Sie forschen intensiv bei Fraunhofer CCPE an der qualitativen Aufwertung von Rezyklaten durch Geruchsoptimierung. Welche Ansätze gibt es?

Andrea Büttner: Die Ansätze sind mannigfaltig und reichen von der Reinigung und Sortierung von Kunststoffmüll über Abreicherung, beispielsweise durch lösemittelbasiertes Recycling, bis hin zu Additivierung von geruchsbindenden oder neutralisierenden Substanzen oder gezielten Beschichtungen, um eine Geruchsbarriere aufzubauen.

Generell wäre aber ein wichtiger Ansatz, einige Produkte komplett neu zu denken. Beispielsweise bringen viele Wasch- und Reinigungsmittel ebenso wie Kosmetikprodukte eine große Geruchsbelastung über ihre Verpackungsmaterialien mit. Hier sind die teils starken Beduftungsstrategien eine große Herausforderung ebenso wie die komplexen und sehr persistenten Geruchsstoffkompositionen. Hinzu kommt die dekorative Gestaltung von Verpackungen, die uns sehr fordert, wenn wir wieder geruchs- und farbneutrale Recyclingkunststoffe zurückgewinnen wollen. Aus diesen Gründen, aber auch weil ein relevanter Teil dieser Stoffe über Waschwasser und Emissionen seiner Wege geht und nicht unbedingt am Zielort, nämlich in den Nasen der Konsumentinnen und Konsumenten landet, muss man einige heutige Produkte und deren Darreichungsformen kritisch hinterfragen.

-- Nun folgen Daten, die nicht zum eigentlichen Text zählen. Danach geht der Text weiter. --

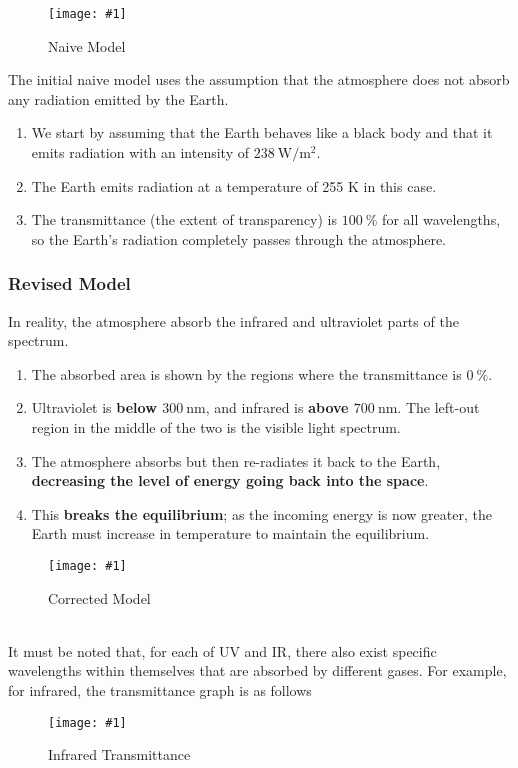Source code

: \documentclass[a4paper,12pt]{article}
\newcommand{\lb}{\\[8pt]}
\newcommand{\img}[4]{\begin{center}
  \begin{figure}[H]
    \centering
    \texttt{[image: \#1]}
    \caption{#3}
    \label{fig:#4}
  \end{figure}
\end{center}}
\begin{document}
\begin{minipage}{0.35\textwidth}
  \img{naive.png}{1}{Naive Model}{naive}
\end{minipage}%
\hspace{0.05\textwidth}
\begin{minipage}{0.6\textwidth}
  The initial naive model uses the assumption that the atmosphere does not absorb any radiation emitted by the Earth.
  \begin{enumerate}
    \item We start by assuming that the Earth behaves like a black body and that it emits radiation with an intensity of $\SI{238}{\watt\per\meter\squared}$.
    \item The Earth emits radiation at a temperature of 255 K in this case.
  \end{enumerate}
\end{minipage}
\begin{enumerate}
  \setcounter{enumi}{2}
  \item The transmittance (the extent of transparency) is $\SI{100}{\percent}$ for all wavelengths, so the Earth's radiation completely passes through the atmosphere.
\end{enumerate}

\pagebreak

\subsubsection{Revised Model}

\begin{minipage}{0.6\textwidth}
  In reality, the atmosphere absorb the infrared and ultraviolet parts of the spectrum.
  \begin{enumerate}
    \item The absorbed area is shown by the regions where the transmittance is $\SI{0}{\percent}$.
    \item Ultraviolet is \textbf{below $\SI{300}{\nano\meter}$}, and infrared is \textbf{above $\SI{700}{\nano\meter}$}. The left-out region in the middle of the two is the visible light spectrum.
    \item The atmosphere absorbs but then re-radiates it back to the Earth, \textbf{decreasing the level of energy going back into the space}.
    \item This \textbf{breaks the equilibrium}; as the incoming energy is now greater, the Earth must increase in temperature to maintain the equilibrium.
  \end{enumerate}
\end{minipage}%
\hspace{0.05\textwidth}
\begin{minipage}{0.35\textwidth}
  \img{notnaive.png}{1}{Corrected Model}{corrected}
\end{minipage}
\lb
It must be noted that, for each of UV and IR, there also exist specific wavelengths within themselves that are absorbed by different gases. For example, for infrared, the transmittance graph is as follows
\img{irtransmittance} {0.8} {Infrared Transmittance} {irtransmittance}
\end{document}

Welche Implikationen ergeben sich für die Herstellung und Verarbeitung der Kunststoffe? Auch im Bezug auf die Industrie?

Andrea Büttner: Die Industrie achtet zunehmend sehr genau auf gute »design-for-recycling« Regeln bei der Gestaltung ihrer Verpackungen und Produkte – wenngleich nicht überall auf der Welt, was eine Herausforderung ist in einem globalisierten Markt. Für die bestehenden Recyclingverfahren ist hier beispielsweise die richtige Kunststoffauswahl entscheidend. Es gibt sowohl günstige und für das Recycling vorteilhafte Monomaterialien als auch ungeeignete Materialpaarungen, wie z.B. PET/PVC-Kombinationen, die aber inzwischen fast nicht mehr produziert werden. Aber auch Druckfarben, Papieretiketten oder Kaschierkleber wurden ursprünglich nicht für ein Aufschmelzen beim Recyclingprozess entwickelt und können daher in ungünstigen Kombinationen zu starken Rezyklatgerüchen führen. Deshalb haben wir auch heute noch mit zahlreichen Eintragsquellen für Störstoffe zu tun, selbst wenn neue Produkte gemäß »design-for-recycling« global zum Standard werden sollten. Bis dahin ist noch ein weiter Weg zu gehen, und wir haben noch allerhand zu tun mit einer »alten« chemischen Welt. Daher entwickeln wir innerhalb des CCPE speziell angepasste Recyclingverfahren mit herausragender Reinigungsleistung, um eben diese Störstoffe, die auch nach bester industrieller Sortierung noch in den Kunststoff-Abfällen enthalten sind, vor dem Aufschmelzen (Regranulieren) effektiv zu entfernen.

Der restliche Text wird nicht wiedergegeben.